**ACTION ITEM:** Only one stretch of the records below should be repeated. It starts with the line containing "вставал. Шёл в бой и снова умирал ... >>" and goes on through the line containing "Не шёл ли я", exactly as written.

**PROVIDED ENTRIES:**
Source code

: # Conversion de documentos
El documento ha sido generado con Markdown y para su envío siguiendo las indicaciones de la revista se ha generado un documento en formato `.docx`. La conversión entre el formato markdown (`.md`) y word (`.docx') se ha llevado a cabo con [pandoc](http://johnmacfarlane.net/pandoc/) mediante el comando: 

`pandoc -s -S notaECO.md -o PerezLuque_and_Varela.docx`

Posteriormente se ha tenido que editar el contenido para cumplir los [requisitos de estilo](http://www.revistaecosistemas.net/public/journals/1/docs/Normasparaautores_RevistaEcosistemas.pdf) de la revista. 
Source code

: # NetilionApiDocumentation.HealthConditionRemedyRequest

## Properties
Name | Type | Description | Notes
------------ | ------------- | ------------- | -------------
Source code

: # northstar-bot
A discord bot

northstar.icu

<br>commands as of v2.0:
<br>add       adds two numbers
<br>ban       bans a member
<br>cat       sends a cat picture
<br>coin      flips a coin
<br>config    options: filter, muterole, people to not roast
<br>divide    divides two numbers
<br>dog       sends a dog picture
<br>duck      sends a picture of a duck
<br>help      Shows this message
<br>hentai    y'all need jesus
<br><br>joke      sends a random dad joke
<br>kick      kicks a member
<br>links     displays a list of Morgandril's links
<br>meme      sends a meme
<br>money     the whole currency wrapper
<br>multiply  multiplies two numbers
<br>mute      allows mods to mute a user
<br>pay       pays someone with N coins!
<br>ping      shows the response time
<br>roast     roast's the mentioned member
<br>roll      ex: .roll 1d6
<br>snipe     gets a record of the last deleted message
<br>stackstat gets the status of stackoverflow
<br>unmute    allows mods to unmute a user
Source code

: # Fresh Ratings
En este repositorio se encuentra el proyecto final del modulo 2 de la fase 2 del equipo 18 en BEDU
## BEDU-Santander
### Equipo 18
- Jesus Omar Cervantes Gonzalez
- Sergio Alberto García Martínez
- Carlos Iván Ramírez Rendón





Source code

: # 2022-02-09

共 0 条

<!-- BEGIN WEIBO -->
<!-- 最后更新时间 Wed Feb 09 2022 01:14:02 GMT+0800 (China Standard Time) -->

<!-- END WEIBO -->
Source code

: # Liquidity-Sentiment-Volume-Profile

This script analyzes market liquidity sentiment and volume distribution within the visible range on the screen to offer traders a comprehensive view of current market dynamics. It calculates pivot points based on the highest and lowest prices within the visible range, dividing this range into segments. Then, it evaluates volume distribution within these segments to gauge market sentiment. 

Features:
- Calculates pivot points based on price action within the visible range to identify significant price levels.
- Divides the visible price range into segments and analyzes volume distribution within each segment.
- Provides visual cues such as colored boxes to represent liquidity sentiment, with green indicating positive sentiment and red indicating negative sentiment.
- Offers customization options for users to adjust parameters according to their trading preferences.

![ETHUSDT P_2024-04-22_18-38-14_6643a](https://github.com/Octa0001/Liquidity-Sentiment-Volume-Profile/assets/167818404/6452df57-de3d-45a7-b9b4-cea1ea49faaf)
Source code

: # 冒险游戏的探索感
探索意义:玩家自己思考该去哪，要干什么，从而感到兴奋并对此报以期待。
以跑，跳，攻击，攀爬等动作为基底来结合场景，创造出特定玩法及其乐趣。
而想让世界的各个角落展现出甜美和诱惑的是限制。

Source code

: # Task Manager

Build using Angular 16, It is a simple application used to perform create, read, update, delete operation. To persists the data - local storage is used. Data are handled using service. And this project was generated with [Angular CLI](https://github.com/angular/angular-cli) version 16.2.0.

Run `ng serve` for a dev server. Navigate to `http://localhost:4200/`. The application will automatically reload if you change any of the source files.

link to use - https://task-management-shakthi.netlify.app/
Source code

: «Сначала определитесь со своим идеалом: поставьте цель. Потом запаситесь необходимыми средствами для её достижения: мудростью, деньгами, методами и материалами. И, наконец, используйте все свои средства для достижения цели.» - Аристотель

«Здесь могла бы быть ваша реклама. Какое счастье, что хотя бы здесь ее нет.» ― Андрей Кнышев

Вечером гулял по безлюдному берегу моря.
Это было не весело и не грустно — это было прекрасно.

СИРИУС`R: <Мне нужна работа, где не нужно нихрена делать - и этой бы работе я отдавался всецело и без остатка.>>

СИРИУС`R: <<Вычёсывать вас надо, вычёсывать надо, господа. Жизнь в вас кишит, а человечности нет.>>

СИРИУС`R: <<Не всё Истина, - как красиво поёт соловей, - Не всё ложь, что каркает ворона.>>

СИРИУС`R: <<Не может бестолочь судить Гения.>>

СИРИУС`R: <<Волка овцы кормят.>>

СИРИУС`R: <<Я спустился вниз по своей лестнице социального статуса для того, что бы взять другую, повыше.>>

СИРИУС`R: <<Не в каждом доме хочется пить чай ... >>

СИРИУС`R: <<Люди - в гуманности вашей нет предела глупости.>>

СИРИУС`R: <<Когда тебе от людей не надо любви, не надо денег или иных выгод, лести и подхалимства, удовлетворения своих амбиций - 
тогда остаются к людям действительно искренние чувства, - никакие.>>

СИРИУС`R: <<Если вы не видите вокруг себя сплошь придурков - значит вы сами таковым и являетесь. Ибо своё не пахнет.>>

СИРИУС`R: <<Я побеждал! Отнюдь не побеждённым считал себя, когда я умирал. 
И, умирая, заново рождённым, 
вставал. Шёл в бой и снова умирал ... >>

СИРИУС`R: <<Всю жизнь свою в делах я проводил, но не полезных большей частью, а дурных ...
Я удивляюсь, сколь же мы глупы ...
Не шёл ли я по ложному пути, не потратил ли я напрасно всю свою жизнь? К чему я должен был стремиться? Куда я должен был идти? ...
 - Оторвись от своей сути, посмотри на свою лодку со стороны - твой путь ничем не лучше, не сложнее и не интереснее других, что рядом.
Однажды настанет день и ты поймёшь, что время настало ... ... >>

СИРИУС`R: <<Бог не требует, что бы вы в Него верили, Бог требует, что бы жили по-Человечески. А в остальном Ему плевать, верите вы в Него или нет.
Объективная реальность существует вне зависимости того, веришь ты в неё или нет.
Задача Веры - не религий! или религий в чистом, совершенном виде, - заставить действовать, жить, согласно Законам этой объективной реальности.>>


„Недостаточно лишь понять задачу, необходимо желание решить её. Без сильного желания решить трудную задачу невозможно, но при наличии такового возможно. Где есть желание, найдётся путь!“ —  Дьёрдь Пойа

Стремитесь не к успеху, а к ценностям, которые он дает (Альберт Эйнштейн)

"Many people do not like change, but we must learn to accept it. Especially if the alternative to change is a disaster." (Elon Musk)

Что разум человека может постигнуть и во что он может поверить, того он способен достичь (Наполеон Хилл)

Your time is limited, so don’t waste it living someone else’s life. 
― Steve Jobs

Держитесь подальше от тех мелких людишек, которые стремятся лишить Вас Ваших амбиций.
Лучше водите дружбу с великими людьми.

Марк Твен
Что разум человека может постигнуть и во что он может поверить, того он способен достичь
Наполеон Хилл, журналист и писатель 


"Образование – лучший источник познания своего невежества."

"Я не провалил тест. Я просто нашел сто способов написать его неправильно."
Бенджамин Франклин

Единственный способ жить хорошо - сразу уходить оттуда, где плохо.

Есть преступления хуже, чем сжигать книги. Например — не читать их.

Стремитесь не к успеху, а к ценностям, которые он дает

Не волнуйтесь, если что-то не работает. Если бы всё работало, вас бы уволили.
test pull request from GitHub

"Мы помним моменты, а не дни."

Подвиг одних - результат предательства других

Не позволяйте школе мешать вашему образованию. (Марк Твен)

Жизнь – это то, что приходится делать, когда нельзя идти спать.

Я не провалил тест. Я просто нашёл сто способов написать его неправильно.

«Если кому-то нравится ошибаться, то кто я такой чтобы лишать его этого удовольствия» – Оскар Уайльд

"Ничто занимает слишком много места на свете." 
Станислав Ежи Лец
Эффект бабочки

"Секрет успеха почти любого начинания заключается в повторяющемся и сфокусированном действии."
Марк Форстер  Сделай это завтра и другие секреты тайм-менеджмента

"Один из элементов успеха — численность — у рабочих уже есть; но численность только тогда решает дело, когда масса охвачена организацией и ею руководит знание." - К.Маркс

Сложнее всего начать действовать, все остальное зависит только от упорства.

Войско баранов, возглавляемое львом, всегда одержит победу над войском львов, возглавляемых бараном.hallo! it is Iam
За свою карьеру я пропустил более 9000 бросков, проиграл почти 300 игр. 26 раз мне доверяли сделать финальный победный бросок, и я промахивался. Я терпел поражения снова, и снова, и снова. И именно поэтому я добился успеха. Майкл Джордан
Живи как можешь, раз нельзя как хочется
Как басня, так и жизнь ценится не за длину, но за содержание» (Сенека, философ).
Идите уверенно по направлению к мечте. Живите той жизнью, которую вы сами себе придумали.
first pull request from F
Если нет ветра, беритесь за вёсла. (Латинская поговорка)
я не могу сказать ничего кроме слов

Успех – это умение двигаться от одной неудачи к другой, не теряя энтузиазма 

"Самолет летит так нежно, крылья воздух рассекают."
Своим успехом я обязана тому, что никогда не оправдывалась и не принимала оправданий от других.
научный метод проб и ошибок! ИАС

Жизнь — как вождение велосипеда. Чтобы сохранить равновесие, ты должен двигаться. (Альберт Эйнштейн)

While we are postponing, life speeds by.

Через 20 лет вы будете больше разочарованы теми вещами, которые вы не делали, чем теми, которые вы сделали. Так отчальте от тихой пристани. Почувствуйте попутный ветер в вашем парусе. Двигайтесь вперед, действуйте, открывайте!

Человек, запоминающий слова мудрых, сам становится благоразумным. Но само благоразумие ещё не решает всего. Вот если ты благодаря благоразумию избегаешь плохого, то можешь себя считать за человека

**ANSWER BOX:**
вставал. Шёл в бой и снова умирал ... >>

СИРИУС`R: <<Всю жизнь свою в делах я проводил, но не полезных большей частью, а дурных ...
Я удивляюсь, сколь же мы глупы ...
Не шёл ли я по ложному пути, не потратил ли я напрасно всю свою жизнь? К чему я должен был стремиться? Куда я должен был идти? ...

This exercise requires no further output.